**What is needed:**
The lines to print run from the top of the material below to the line with "free paths are", inclusive; please copy them exactly, without pictures.

**The data:**

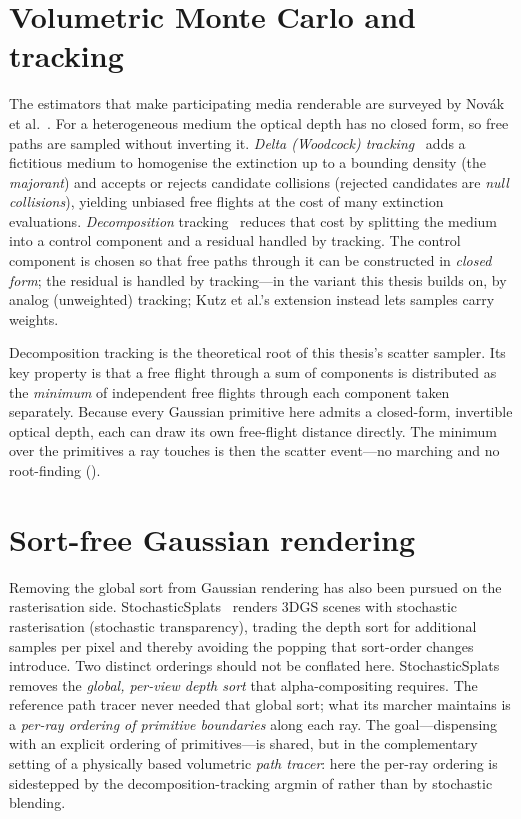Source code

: \section{Volumetric Monte Carlo and tracking}
\label{sec:volumetric-mc}

The estimators that make participating media renderable are surveyed by
Nov\'ak et al.~\cite{Novak2018}. For a heterogeneous medium the optical depth has no closed form, so
free paths are sampled without inverting it. \emph{Delta (Woodcock) tracking}~\cite{Woodcock1965}
adds a fictitious medium to homogenise the extinction up to a bounding density (the
\emph{majorant}) and accepts or rejects candidate collisions (rejected candidates are
\emph{null collisions}),
yielding unbiased free flights at the cost of many extinction evaluations. \emph{Decomposition}
tracking~\cite{Kutz2017} reduces that cost by splitting the medium into a control component and a
residual handled by tracking. The control component is chosen so that free paths through it can be
constructed in \emph{closed form}; the residual is handled by tracking---in the variant
this thesis builds on, by analog (unweighted) tracking; Kutz et al.'s extension instead
lets samples carry weights.

Decomposition tracking is the theoretical root of this thesis's scatter sampler. Its key property is
that a free flight through a sum of components is distributed as the \emph{minimum} of independent
free flights through each component taken separately. Because every Gaussian primitive here admits a
closed-form, invertible optical depth, each can draw its own free-flight distance directly. The
minimum over the primitives a ray touches is then the scatter event---no marching and no
root-finding ().

\section{Sort-free Gaussian rendering}
\label{sec:sort-free}

Removing the global sort from Gaussian rendering has also been pursued on the rasterisation side.
StochasticSplats~\cite{StochasticSplats2025} renders 3DGS scenes with stochastic rasterisation
(stochastic transparency), trading the depth sort for additional samples per pixel and thereby
avoiding the popping that sort-order changes introduce. Two distinct orderings should not be
conflated here. StochasticSplats removes the \emph{global, per-view depth sort} that
alpha-compositing requires. The reference path tracer never needed that global sort; what its
marcher maintains is a \emph{per-ray ordering of primitive boundaries} along each ray. The
goal---dispensing with an explicit ordering of primitives---is shared, but in the
complementary setting of a physically based volumetric \emph{path tracer}: here the per-ray
ordering is sidestepped by the decomposition-tracking argmin of  rather than by
stochastic blending.

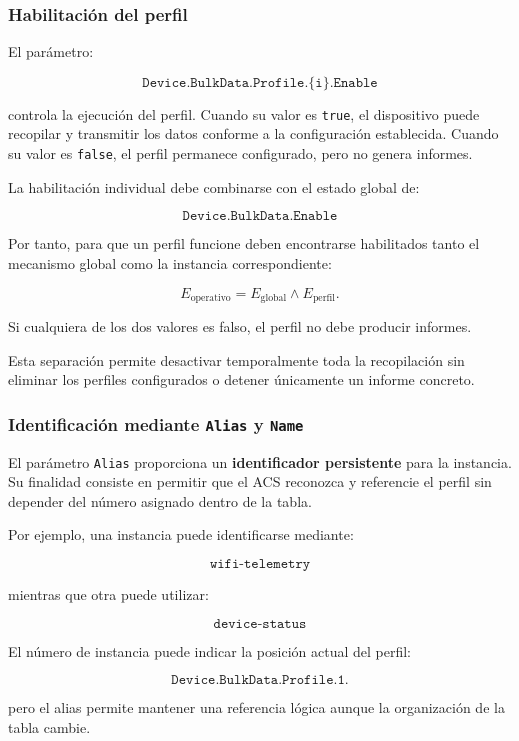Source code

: \subsubsection*{Habilitación del perfil}

El parámetro:

\[
    \texttt{Device.BulkData.Profile.\{i\}.Enable}
\]

controla la ejecución del perfil. Cuando su valor es
\texttt{true}, el dispositivo puede recopilar y transmitir los datos
conforme a la configuración establecida. Cuando su valor es
\texttt{false}, el perfil permanece configurado, pero no genera informes.

La habilitación individual debe combinarse con el estado global de:

\[
    \texttt{Device.BulkData.Enable}
\]

Por tanto, para que un perfil funcione deben encontrarse habilitados tanto
el mecanismo global como la instancia correspondiente:

\[
    E_{\mathrm{operativo}}
    =
    E_{\mathrm{global}}
    \land
    E_{\mathrm{perfil}}.
\]

Si cualquiera de los dos valores es falso, el perfil no debe producir
informes.

Esta separación permite desactivar temporalmente toda la recopilación sin
eliminar los perfiles configurados o detener únicamente un informe
concreto.


\subsubsection*{Identificación mediante \texttt{Alias} y \texttt{Name}}

El parámetro \texttt{Alias} proporciona un
\textbf{identificador persistente} para la instancia. Su finalidad
consiste en permitir que el ACS reconozca y referencie el perfil sin
depender del número asignado dentro de la tabla.

Por ejemplo, una instancia puede identificarse mediante:

\[
    \texttt{wifi-telemetry}
\]

mientras que otra puede utilizar:

\[
    \texttt{device-status}
\]

El número de instancia puede indicar la posición actual del perfil:

\[
    \texttt{Device.BulkData.Profile.1.}
\]

pero el alias permite mantener una referencia lógica aunque la
organización de la tabla cambie.

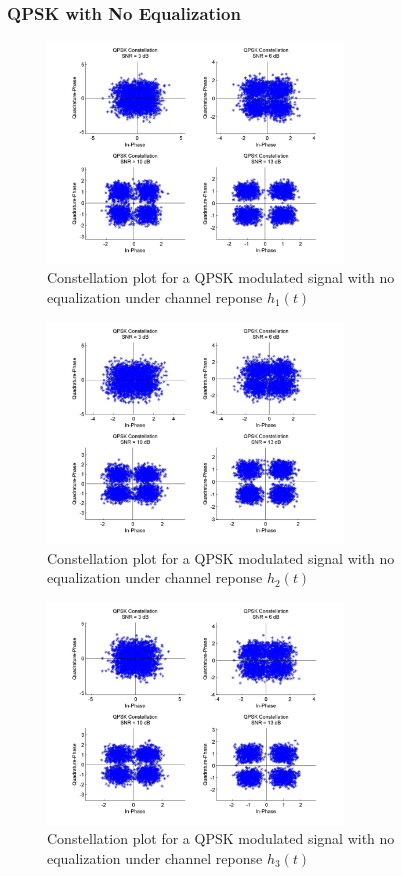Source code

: \documentclass[]{article}
\begin{document}
\subsubsection{QPSK with No Equalization}

\begin{figure}[H]
\centering
\includegraphics[width=0.7\textwidth]{qpConst1.jpg}
\caption{Constellation plot for a QPSK modulated signal with no equalization under channel reponse $h_1(t)$}
\end{figure}

\begin{figure}[H]
\centering
\includegraphics[width=0.7\textwidth]{qpConst2.jpg}
\caption{Constellation plot for a QPSK modulated signal with no equalization under channel reponse $h_2(t)$}
\end{figure}

\begin{figure}[H]
\centering
\includegraphics[width=0.7\textwidth]{qpConst3.jpg}
\caption{Constellation plot for a QPSK modulated signal with no equalization under channel reponse $h_3(t)$}
\end{figure}
\end{document}
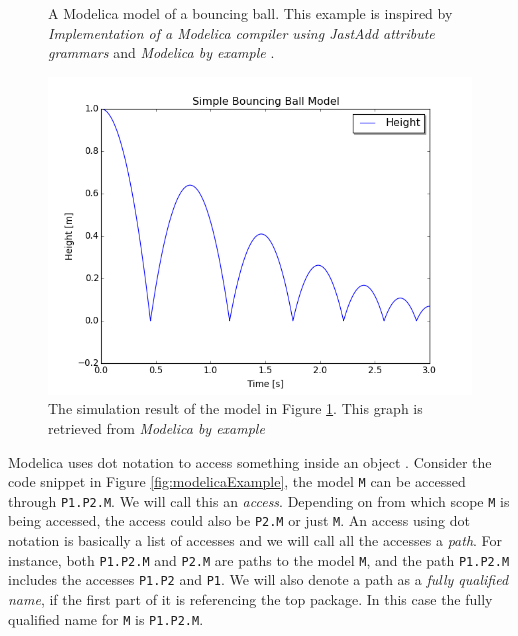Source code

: \documentclass{cslthse-msc}
\begin{document}
\begin{figure}[!htbp]
    \centering
    
    \caption{A Modelica model of a bouncing ball. This example is inspired by \textit{Implementation of a Modelica compiler using JastAdd attribute grammars} \cite{aakesson2010implementation} and \textit{Modelica by example} \cite{tillermodelica}.}
    \label{fig:bouncingBallCode}
\end{figure}

\begin{figure}[!htbp]
    \centering
    \includegraphics[width=1.0\textwidth]{Pictures/BB1.png}
    \caption{The simulation result of the model in Figure \ref{fig:bouncingBallCode}. This graph is retrieved from \textit{Modelica by example} \cite{tillermodelica}}
    \label{fig:bouncingBallSimulation}
\end{figure}

Modelica uses dot notation to access something inside an object \cite{modelicamodelica}. Consider the code snippet in Figure \ref{fig:modelicaExample}, the model \texttt{M} can be accessed through \texttt{P1.P2.M}. We will call this an \emph{access}. Depending on from which scope \texttt{M} is being accessed, the access could also be \texttt{P2.M} or just \texttt{M}. An access using dot notation is basically a list of accesses and we will call all the accesses a \emph{path}. For instance, both \texttt{P1.P2.M} and \texttt{P2.M} are paths to the model \texttt{M}, and the path \texttt{P1.P2.M} includes the accesses \texttt{P1.P2} and \texttt{P1}. We will also denote a path as a \emph{fully qualified name}, if the first part of it is referencing the top package. In this case the fully qualified name for \texttt{M} is \texttt{P1.P2.M}.
\end{document}

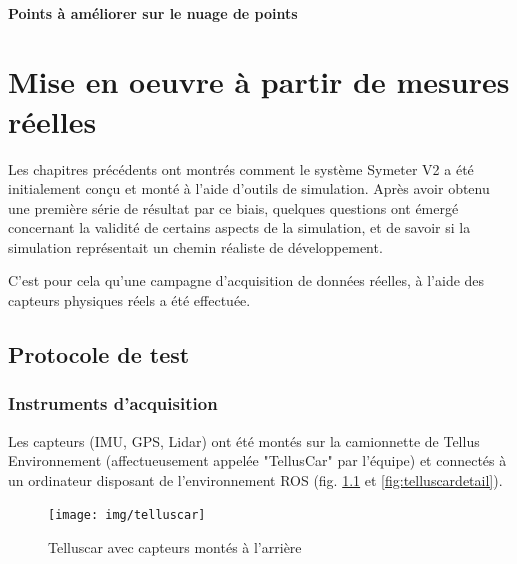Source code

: \documentclass[12pt,a4paper]{report}
\begin{document}
		\subsubsection{Points à améliorer sur le nuage de points}
		
		
		
		
\chapter{Mise en oeuvre à partir de mesures réelles}

Les chapitres précédents ont montrés comment le système Symeter V2 a été initialement conçu et monté à l'aide d'outils de simulation. Après avoir obtenu une première série de résultat par ce biais, quelques questions ont émergé concernant la validité de certains aspects de la simulation, et de savoir si la simulation représentait un chemin réaliste de développement.

\para C'est pour cela qu'une campagne d'acquisition de données réelles, à l'aide des capteurs physiques réels a été effectuée.

	\section{Protocole de test}
	\subsection{Instruments d'acquisition}
	Les capteurs (IMU, GPS, Lidar) ont été montés sur la camionnette de Tellus Environnement (affectueusement appelée "TellusCar" par l'équipe) et connectés à un ordinateur disposant de l'environnement ROS (fig. \ref{fig:telluscar} et \ref{fig:telluscardetail}).
	
	\begin{figure}[h!]
		\centering
		\texttt{[image: img/telluscar]}
		\caption[telluscar]{Telluscar avec capteurs montés à l'arrière}
		\label{fig:telluscar}
	\end{figure}
\end{document}
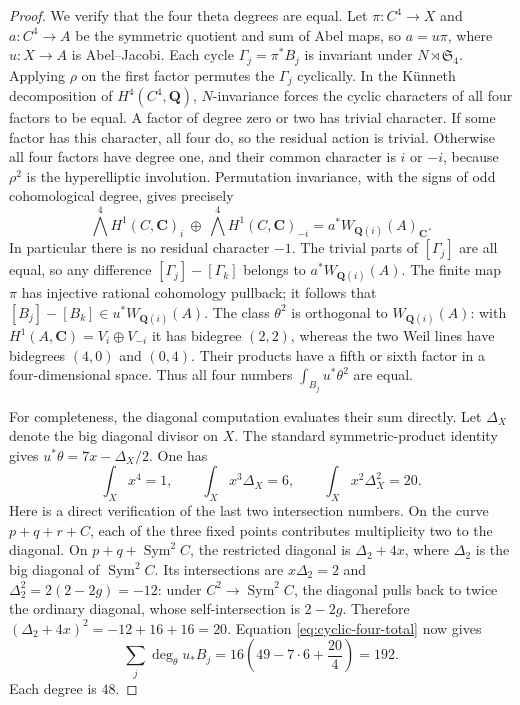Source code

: \documentclass[11pt]{article}
\theoremstyle{definition}
\theoremstyle{remark}
\begin{document}
\begin{proof}
We verify that the four theta degrees are equal.  Let
$\pi:C^4\to X$ and $a:C^4\to A$ be the symmetric quotient and sum
of Abel maps, so $a=u\pi$, where $u:X\to A$ is Abel--Jacobi.
Each cycle $\Gamma_j=\pi^*B_j$ is invariant under $N\rtimes\mathfrak S_4$.
Applying $\rho$ on the first factor permutes the $\Gamma_j$ cyclically.
In the K\"unneth decomposition of $H^4(C^4,\mathbf Q)$, $N$-invariance
forces the cyclic characters of all four factors to be equal.  A factor
of degree zero or two has trivial character.  If some factor has this
character, all four do, so the residual action is trivial.  Otherwise
all four factors have degree one, and their common character is $i$ or
$-i$, because $\rho^2$ is the hyperelliptic involution.  Permutation
invariance, with the signs of odd cohomological degree, gives precisely
\[
 \bigwedge^4H^1(C,\mathbf C)_i\ \oplus\
 \bigwedge^4H^1(C,\mathbf C)_{-i}=a^*W_{\mathbf Q(i)}(A)_{\mathbf C}.
\]
In particular there is no residual character $-1$.  The trivial parts
of $[\Gamma_j]$ are all equal, so any difference
$[\Gamma_j]-[\Gamma_k]$ belongs to $a^*W_{\mathbf Q(i)}(A)$.
The finite map $\pi$ has injective rational cohomology pullback; it
follows that $[B_j]-[B_k]\in u^*W_{\mathbf Q(i)}(A)$.
The class $\theta^2$ is orthogonal to $W_{\mathbf Q(i)}(A)$: with
$H^1(A,\mathbf C)=V_i\oplus V_{-i}$ it has bidegree $(2,2)$,
whereas the two Weil lines have bidegrees $(4,0)$ and $(0,4)$.
Their products have a fifth or sixth factor in a four-dimensional
space.  Thus all four numbers $\int_{B_j}u^*\theta^2$ are equal.

For completeness, the diagonal computation evaluates their sum directly.
Let $\Delta_X$ denote the big diagonal divisor on $X$.  The standard
symmetric-product identity gives $u^*\theta=7x-\Delta_X/2$.
One has
\[
 \int_X x^4=1,\qquad
 \int_X x^3\Delta_X=6,\qquad
 \int_X x^2\Delta_X^2=20.
\]
Here is a direct verification of the last two intersection numbers.
On the curve $p+q+r+C$, each of the three fixed points contributes
multiplicity two to the diagonal.  On $p+q+\operatorname{Sym}^2C$,
the restricted diagonal is $\Delta_2+4x$, where $\Delta_2$ is the big
diagonal of $\operatorname{Sym}^2C$.  Its intersections are
$x\Delta_2=2$ and $\Delta_2^2=2(2-2g)=-12$: under
$C^2\to\operatorname{Sym}^2C$, the diagonal pulls back to twice the
ordinary diagonal, whose self-intersection is $2-2g$.
Therefore $(\Delta_2+4x)^2=-12+16+16=20$.  Equation
\eqref{eq:cyclic-four-total} now gives
\[
 \sum_j\deg_\theta u_*B_j
 =16\left(49-7\cdot6+\frac{20}{4}\right)=192.
\]
Each degree is $48$.


\end{proof}
\end{document}
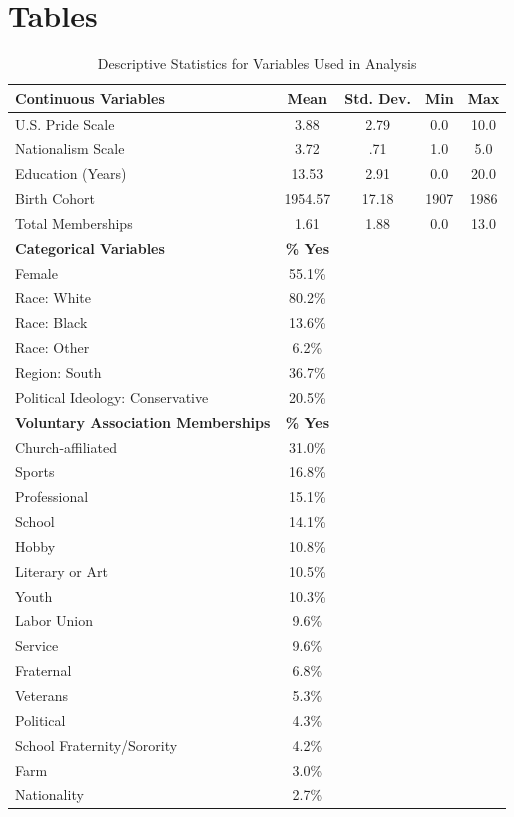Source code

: \documentclass[12pt,letterpaper]{article}
\begin{document}
\clearpage
\section*{Tables}

\begin{table}[htbp]
\centering
\caption{Descriptive Statistics for Variables Used in Analysis}
\label{tab:descriptives}
\begin{tabular}{lcccc}
\toprule
\textbf{Continuous Variables} & \textbf{Mean} & \textbf{Std. Dev.} & \textbf{Min} & \textbf{Max} \\
\midrule
U.S. Pride Scale & 3.88 & 2.79 & 0.0 & 10.0 \\
Nationalism Scale & 3.72 & .71 & 1.0 & 5.0 \\
Education (Years) & 13.53 & 2.91 & 0.0 & 20.0 \\
Birth Cohort & 1954.57 & 17.18 & 1907 & 1986 \\
Total Memberships & 1.61 & 1.88 & 0.0 & 13.0 \\
\midrule
\textbf{Categorical Variables} & \textbf{\% Yes} & & & \\
\midrule
Female & 55.1\% & & & \\
Race: White & 80.2\% & & & \\
Race: Black & 13.6\% & & & \\
Race: Other & 6.2\% & & & \\
Region: South & 36.7\% & & & \\
Political Ideology: Conservative & 20.5\% & & & \\
\midrule
\textbf{Voluntary Association Memberships} & \textbf{\% Yes} & & & \\
\midrule
Church-affiliated & 31.0\% & & & \\
Sports & 16.8\% & & & \\
Professional & 15.1\% & & & \\
School & 14.1\% & & & \\
Hobby & 10.8\% & & & \\
Literary or Art & 10.5\% & & & \\
Youth & 10.3\% & & & \\
Labor Union & 9.6\% & & & \\
Service & 9.6\% & & & \\
Fraternal & 6.8\% & & & \\
Veterans & 5.3\% & & & \\
Political & 4.3\% & & & \\
School Fraternity/Sorority & 4.2\% & & & \\
Farm & 3.0\% & & & \\
Nationality & 2.7\% & & & \\
\bottomrule
\end{tabular}
\end{table}
\end{document}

**Task answer:**
Source code

: \section{Volumetric Monte Carlo and tracking}
\label{sec:volumetric-mc}

The estimators that make participating media renderable are surveyed by
Nov\'ak et al.~\cite{Novak2018}. For a heterogeneous medium the optical depth has no closed form, so
free paths are sampled without inverting it. \emph{Delta (Woodcock) tracking}~\cite{Woodcock1965}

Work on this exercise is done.